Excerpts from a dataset
⟨

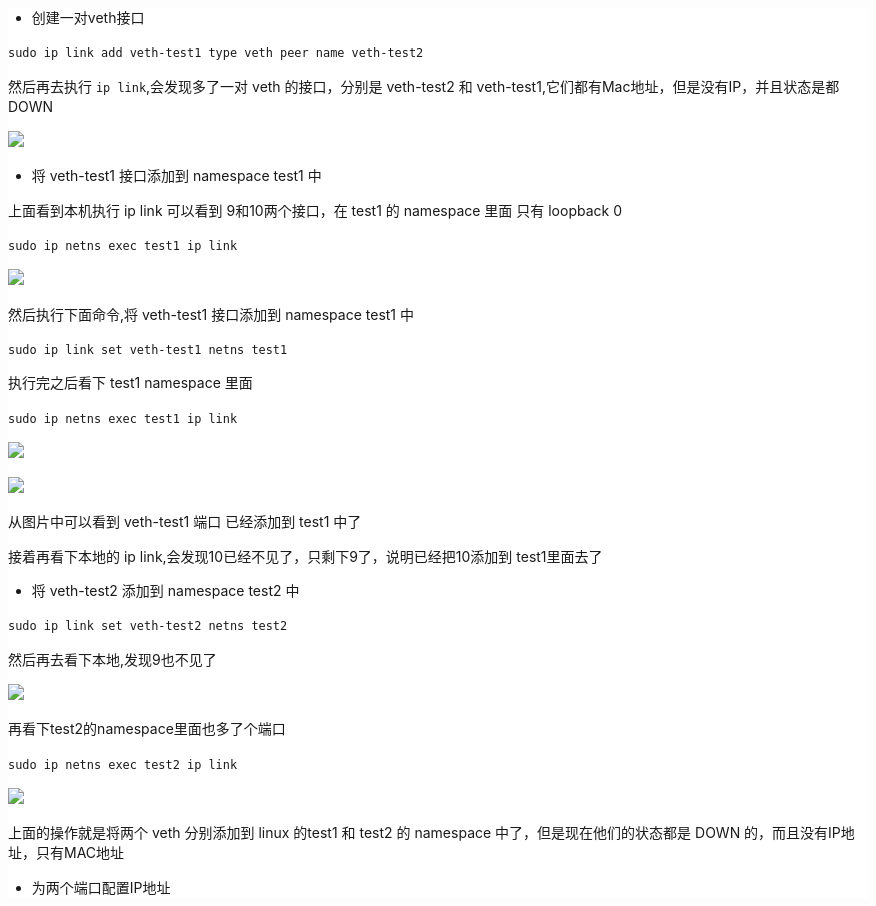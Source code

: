 * 创建一对veth接口

```
sudo ip link add veth-test1 type veth peer name veth-test2
```

然后再去执行 `ip link`,会发现多了一对 veth 的接口，分别是 veth-test2 和 veth-test1,它们都有Mac地址，但是没有IP，并且状态是都 DOWN

![](/images/docker/network-namespace/15.png)

* 将 veth-test1 接口添加到 namespace test1 中

上面看到本机执行 ip link 可以看到 9和10两个接口，在 test1 的 namespace 里面 只有 loopback 0

```
sudo ip netns exec test1 ip link
```

![](/images/docker/network-namespace/16.png)

然后执行下面命令,将 veth-test1 接口添加到 namespace test1 中

```
sudo ip link set veth-test1 netns test1
```

执行完之后看下 test1 namespace 里面

```
sudo ip netns exec test1 ip link
```

![](/images/docker/network-namespace/17.png)

![](/images/docker/network-namespace/18.png)

从图片中可以看到 veth-test1 端口 已经添加到 test1 中了

接着再看下本地的 ip link,会发现10已经不见了，只剩下9了，说明已经把10添加到 test1里面去了

* 将 veth-test2 添加到 namespace test2 中

```
sudo ip link set veth-test2 netns test2
```

然后再去看下本地,发现9也不见了

![](/images/docker/network-namespace/19.png)

再看下test2的namespace里面也多了个端口

```
sudo ip netns exec test2 ip link
```

![](/images/docker/network-namespace/20.png)

上面的操作就是将两个 veth 分别添加到 linux 的test1 和 test2 的 namespace 中了，但是现在他们的状态都是 DOWN 的，而且没有IP地址，只有MAC地址

* 为两个端口配置IP地址
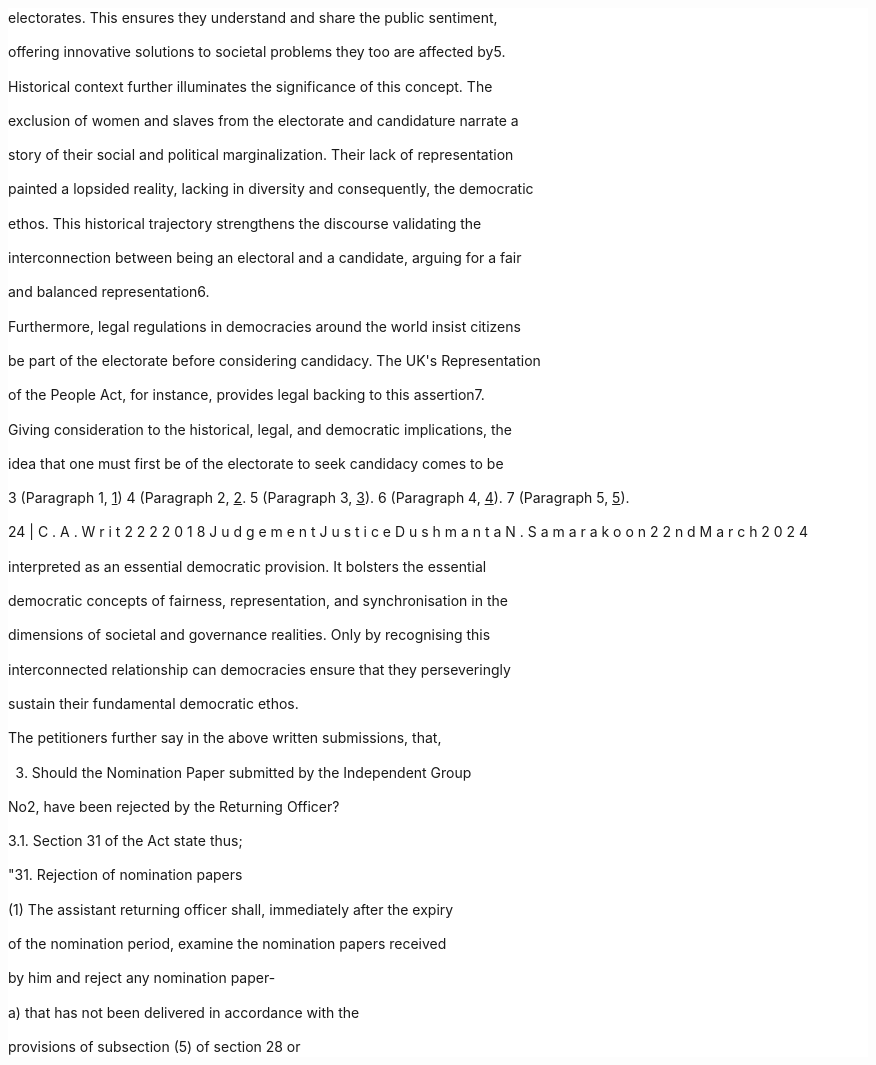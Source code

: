 electorates. This ensures they understand and share the public sentiment,

offering innovative solutions to societal problems they too are affected by5.

Historical context further illuminates the significance of this concept. The

exclusion of women and slaves from the electorate and candidature narrate a

story of their social and political marginalization. Their lack of representation

painted a lopsided reality, lacking in diversity and consequently, the democratic

ethos. This historical trajectory strengthens the discourse validating the

interconnection between being an electoral and a candidate, arguing for a fair

and balanced representation6.

Furthermore, legal regulations in democracies around the world insist citizens

be part of the electorate before considering candidacy. The UK's Representation

of the People Act, for instance, provides legal backing to this assertion7.

Giving consideration to the historical, legal, and democratic implications, the

idea that one must first be of the electorate to seek candidacy comes to be

3 (Paragraph 1, [1](https://www.parliament.uk/about/how/elections-and-voting/)) 4 (Paragraph 2, [2](https://www.history.com/topics/american-revolution/no-taxation-without-representation). 5 (Paragraph 3, [3](https://www.britannica.com/topic/democracy)). 6 (Paragraph 4, [4](https://www.jstor.org/stable/2646142)). 7 (Paragraph 5, [5](https://www.legislation.gov.uk/ukpga/1983/2)).

24 | C . A . W r i t 2 2 2 2 0 1 8 J u d g e m e n t J u s t i c e D u s h m a n t a N . S a m a r a k o o n 2 2 n d M a r c h 2 0 2 4

interpreted as an essential democratic provision. It bolsters the essential

democratic concepts of fairness, representation, and synchronisation in the

dimensions of societal and governance realities. Only by recognising this

interconnected relationship can democracies ensure that they perseveringly

sustain their fundamental democratic ethos.

The petitioners further say in the above written submissions, that,

3. Should the Nomination Paper submitted by the Independent Group

No2, have been rejected by the Returning Officer?

3.1. Section 31 of the Act state thus;

"31. Rejection of nomination papers

(1) The assistant returning officer shall, immediately after the expiry

of the nomination period, examine the nomination papers received

by him and reject any nomination paper-

a) that has not been delivered in accordance with the

provisions of subsection (5) of section 28 or
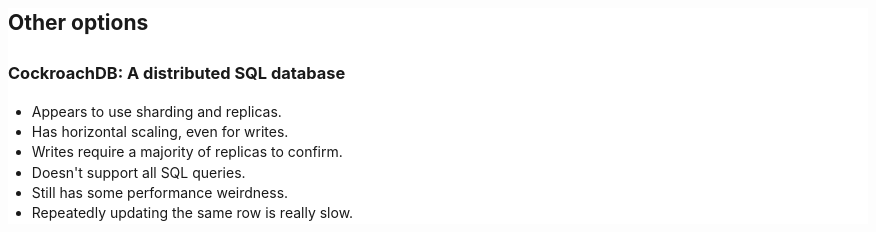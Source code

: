 ## Other options

### CockroachDB: A distributed SQL database

 * Appears to use sharding and replicas.
 * Has horizontal scaling, even for writes.
 * Writes require a majority of replicas to confirm.
 * Doesn't support all SQL queries.
 * Still has some performance weirdness.
 * Repeatedly updating the same row is really slow.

⟩

■ **What is being asked**: When a line of the data holds the string "network", pick it out and copy it.

■ **Solution to the exercise**:
![](/images/docker/network-namespace/15.png)
![](/images/docker/network-namespace/16.png)
![](/images/docker/network-namespace/17.png)
![](/images/docker/network-namespace/18.png)
![](/images/docker/network-namespace/19.png)
![](/images/docker/network-namespace/20.png)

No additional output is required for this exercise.